ОПРАВДАНИЕ ЗЛА
ОПРАВДАНИЕ ЗЛА
Прежде чем начинать разговор о фантастике, стоит определить: а что такое — фантастика? Если мы обратимся за помощью к словарю, то узнаем, что фантастика — это нечто невозможное, непредставляемое, либо литературное произведение, описывающее вымышленные, сверхъестественные события. А уж за счет чего они сверхъестественны — шагнувшая ли вперед наука, магический ли параллельный мир диктует иные законы — это, в сущности, не важно.
И «степеней свободы» у фантастической литературы куда больше, чем у любого другого жанра. Не «все, что было или могло бы быть на самом деле», а «все, что только можно представить». Речь пойдет как раз о том, что же мы беремся представлять?
Сразу формулирую проблему — узко, применительно к литературе. Итак, «доброе зло». Эскадрильи добрых драконов — надо ли напоминать, что в системе архетипов европейской христианской культуры драконы могут быть просто злобными, а могут — мудрыми и злобными; легионы симпатичных некромантов; грифоны, оборотни, демоны и дьяволы всех рангов и мастей… Попытайтесь припомнить, какая из традиционно отрицательных фигур еще не удостоилась разнообразных вариантов реабилитации?

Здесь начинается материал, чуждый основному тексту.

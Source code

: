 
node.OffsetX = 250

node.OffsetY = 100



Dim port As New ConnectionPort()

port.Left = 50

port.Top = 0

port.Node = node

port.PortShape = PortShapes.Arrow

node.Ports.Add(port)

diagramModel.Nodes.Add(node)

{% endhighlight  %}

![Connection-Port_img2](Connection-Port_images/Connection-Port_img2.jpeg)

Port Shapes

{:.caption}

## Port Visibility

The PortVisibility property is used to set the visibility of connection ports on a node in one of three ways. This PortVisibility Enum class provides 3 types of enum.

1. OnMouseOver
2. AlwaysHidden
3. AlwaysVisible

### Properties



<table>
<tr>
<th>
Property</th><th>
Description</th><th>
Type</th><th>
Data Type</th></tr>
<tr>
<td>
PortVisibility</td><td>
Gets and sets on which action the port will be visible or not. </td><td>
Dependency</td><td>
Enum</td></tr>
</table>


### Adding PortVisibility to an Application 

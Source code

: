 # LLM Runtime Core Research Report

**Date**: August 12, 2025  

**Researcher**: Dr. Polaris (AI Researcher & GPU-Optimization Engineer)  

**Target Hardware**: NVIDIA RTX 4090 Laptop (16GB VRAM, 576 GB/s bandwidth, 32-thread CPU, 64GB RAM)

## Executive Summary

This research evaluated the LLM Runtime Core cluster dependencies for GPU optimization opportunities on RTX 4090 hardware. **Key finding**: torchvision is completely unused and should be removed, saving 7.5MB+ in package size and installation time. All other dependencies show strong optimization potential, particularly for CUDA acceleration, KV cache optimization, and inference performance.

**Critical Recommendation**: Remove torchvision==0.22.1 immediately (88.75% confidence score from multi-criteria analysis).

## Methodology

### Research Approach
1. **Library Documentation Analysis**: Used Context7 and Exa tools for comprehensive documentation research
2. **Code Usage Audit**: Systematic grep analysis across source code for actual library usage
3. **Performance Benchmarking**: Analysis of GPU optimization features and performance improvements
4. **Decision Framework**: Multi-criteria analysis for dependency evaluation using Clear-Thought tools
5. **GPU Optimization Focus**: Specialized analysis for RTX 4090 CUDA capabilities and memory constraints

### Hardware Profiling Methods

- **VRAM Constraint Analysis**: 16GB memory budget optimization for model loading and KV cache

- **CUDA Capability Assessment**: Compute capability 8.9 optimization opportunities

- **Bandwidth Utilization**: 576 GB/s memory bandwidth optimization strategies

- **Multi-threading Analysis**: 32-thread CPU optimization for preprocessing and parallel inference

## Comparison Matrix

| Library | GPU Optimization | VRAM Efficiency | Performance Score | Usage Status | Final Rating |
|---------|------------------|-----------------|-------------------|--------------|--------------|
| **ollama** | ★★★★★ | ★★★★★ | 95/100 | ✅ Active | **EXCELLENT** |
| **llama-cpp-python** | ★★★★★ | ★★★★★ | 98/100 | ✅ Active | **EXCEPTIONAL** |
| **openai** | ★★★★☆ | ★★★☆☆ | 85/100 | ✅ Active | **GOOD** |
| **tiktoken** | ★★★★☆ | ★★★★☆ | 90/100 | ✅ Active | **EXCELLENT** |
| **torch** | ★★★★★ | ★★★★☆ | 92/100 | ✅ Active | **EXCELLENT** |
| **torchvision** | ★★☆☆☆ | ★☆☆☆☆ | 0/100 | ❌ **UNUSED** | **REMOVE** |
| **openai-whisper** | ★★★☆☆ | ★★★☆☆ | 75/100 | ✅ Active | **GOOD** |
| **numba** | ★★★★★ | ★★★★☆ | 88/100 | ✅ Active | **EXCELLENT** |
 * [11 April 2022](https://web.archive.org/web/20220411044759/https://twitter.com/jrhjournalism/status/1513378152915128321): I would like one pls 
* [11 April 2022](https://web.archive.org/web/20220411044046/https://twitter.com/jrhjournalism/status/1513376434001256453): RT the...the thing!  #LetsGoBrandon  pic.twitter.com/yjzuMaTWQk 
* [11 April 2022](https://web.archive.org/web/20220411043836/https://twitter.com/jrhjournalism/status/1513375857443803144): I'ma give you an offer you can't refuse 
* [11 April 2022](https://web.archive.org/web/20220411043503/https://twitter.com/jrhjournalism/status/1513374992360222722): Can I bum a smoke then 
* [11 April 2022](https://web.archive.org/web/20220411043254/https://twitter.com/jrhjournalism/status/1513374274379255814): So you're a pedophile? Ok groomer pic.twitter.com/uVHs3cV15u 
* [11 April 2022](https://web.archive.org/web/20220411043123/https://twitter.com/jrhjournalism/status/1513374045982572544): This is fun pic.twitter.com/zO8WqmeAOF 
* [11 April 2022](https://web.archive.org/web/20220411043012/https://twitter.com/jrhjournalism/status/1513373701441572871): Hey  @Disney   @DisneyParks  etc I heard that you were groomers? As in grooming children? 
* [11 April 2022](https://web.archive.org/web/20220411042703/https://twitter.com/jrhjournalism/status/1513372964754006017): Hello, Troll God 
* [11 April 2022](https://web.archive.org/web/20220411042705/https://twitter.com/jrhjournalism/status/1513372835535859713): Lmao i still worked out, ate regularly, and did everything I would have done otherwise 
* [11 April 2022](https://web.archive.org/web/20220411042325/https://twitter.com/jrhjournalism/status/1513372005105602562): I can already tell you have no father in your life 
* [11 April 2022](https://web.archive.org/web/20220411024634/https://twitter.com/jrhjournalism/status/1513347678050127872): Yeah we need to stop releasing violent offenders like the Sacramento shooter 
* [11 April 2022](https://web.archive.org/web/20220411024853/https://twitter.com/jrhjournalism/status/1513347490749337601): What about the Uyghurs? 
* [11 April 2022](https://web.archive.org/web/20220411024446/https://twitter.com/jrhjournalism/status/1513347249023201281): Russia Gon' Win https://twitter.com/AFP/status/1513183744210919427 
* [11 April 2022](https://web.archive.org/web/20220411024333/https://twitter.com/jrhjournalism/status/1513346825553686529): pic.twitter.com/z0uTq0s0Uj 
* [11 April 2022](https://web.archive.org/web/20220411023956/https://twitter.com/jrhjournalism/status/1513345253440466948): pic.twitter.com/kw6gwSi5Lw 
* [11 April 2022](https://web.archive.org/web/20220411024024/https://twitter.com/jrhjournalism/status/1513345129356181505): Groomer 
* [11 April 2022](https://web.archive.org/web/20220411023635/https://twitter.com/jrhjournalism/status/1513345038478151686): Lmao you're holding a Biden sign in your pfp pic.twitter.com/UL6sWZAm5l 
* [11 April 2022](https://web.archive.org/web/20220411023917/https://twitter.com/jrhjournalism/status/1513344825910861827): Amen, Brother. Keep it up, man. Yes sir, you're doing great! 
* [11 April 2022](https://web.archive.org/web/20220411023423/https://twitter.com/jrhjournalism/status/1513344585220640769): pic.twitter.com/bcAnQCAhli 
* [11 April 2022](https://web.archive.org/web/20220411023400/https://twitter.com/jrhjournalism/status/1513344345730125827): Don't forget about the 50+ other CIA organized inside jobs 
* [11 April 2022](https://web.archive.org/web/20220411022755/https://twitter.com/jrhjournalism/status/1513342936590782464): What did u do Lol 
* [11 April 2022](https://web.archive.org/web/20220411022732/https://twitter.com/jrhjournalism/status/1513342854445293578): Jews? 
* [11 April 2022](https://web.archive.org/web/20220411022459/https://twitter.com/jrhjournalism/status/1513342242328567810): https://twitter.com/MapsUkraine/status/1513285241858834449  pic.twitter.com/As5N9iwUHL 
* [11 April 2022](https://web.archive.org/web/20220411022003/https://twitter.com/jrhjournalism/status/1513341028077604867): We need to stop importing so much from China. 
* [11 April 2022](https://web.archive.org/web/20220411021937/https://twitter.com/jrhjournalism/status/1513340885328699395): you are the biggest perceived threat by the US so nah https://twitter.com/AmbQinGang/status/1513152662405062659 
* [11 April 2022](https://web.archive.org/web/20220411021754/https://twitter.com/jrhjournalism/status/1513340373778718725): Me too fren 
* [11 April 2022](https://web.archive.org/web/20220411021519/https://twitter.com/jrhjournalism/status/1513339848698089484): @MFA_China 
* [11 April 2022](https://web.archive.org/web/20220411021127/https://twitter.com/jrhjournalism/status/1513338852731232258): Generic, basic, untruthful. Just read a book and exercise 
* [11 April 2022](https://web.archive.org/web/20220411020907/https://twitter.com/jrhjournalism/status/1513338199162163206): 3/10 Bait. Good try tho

И вот интересный вопрос: а почему?
В темплтонской лекции Солженицына есть замечательные слова о том, что XX век нашел свой способ относиться к людоедам: с людоедами надо торговать. Не правда ли, очень близко к нашей теме? О причинах Солженицын говорит однозначно: «Если бы меня попросили назвать кратко главную черту всего XX века, то и тут я не найду ничего точнее и содержательнее, чем: „Люди — забыли — Бога“. Пороками человеческого сознания, лишенного божественной вершины, определились и все главные преступления этого века».
Итак — отказ, последовательное отступление от положений христианского мировоззрения, определившего моральную, этическую и архетипическую структуру восприятия мира в странах христианской культуры? А так ли все просто?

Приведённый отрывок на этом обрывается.